January 1942 saw the go-ahead for Britain’s production of anthrax on a large scale with the War Cabinet simultaneously recommending that it be used against Germany as a reprisal weapon if Britain was attacked using germ warfare. Porton Down scientists by 1943 had produced an operational stockpile of five million cattle cakes infected with anthrax spores. Under Operation Vegetarian, these were to be delivered by Royal Air Force Avro Lancaster bombers — 12 in total — that would drop the deadly cargo over northern Germany. Aiming for farmland rather than population centers, the scheme was planned to wipe out the country’s beef and dairy cattle. As well as removing a vital food source, the bacterium would also work its way into the human food chain that was expected to lead to fatalities numbering tens or hundreds of thousands, if not millions.

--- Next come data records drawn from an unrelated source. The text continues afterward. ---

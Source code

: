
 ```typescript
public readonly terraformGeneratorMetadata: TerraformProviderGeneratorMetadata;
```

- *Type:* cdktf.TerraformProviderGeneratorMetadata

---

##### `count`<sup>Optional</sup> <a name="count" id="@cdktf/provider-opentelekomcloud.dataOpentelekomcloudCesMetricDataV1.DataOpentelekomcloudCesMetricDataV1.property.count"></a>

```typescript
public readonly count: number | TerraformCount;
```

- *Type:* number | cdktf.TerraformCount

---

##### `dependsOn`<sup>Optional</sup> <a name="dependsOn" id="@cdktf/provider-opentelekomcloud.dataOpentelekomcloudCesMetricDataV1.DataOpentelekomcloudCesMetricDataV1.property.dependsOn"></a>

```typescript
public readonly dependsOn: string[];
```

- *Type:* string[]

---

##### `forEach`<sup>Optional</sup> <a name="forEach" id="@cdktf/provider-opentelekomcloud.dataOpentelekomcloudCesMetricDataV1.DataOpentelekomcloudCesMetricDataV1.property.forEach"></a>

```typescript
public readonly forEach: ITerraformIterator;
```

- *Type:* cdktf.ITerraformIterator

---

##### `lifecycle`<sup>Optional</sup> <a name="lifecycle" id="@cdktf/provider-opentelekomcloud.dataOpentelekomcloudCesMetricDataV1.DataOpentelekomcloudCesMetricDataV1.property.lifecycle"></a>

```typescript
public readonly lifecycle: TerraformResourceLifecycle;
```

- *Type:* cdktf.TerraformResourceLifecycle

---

The Lancaster was an obvious choice for the mission, had it ever been sanctioned. The four-engine type had entered service in December 1941 and would go on to excel both as a conventional heavy bomber and in a range of more unconventional missions, including dropping the 22,000-pound “Grand Slam” earthquake bomb and the “Upkeep” bouncing bombs that breached German dams in the raids of May 1943.
Of course, Hitler never sanctioned the use of biological warfare for reasons that have never been fully explained. It’s been speculated he may have had an aversion to germ warfare based on his experience of being gassed in World War I or his phobia of microbes. The Nazis nonetheless carried out research in this area including establishing an entomological institute to study the physiology and control of insects that inflict harm to humans.
British anthrax stockpiled under Operation Vegetarian was ultimately destroyed at the end of the war — all but two crates of infected cattle cakes were incinerated. It’s not clear what became of the remainder, but the spores they contained were still judged to be effective as of 1955.
The defeat of Nazi Germany was not the end of British interest in biological warfare. On the contrary, with the beginning of the Cold War, the focus now turned to the Soviet Union, which had begun its own experiments in the field before World War II and which had captured a Japanese biological weapons facility in Manchuria.
The effect of the anthrax tests on the British islands was dramatic and long-lasting, including reports of livestock deaths on the Scottish mainland after an infected sheep carcass from Gruinard was washed up on a beach. According to Porton Down’s official account, the mile-long island was not fully decontaminated until 1986 following a painstaking sterilization process amid mounting public pressure.
Today, Porton Down continues to play a role in biological and chemical weapons – rather than developing them for potential wartime use, it’s now tasked with developing countermeasures. It was also a focus of attention in the wake of the poisoning by nerve agent of former Russian military officer and double agent Sergei Skripal and his daughter, Yulia Skripal, in nearby Salisbury in March 2018.
Operation Vegetarian — details of which for many years remained within classified the National Archives — is clearly one of the more extreme plans hatched by the Allies during World War II, but it’s a clear reminder of the kind of thinking at the highest military levels during one of the darkest periods in Europe’s history.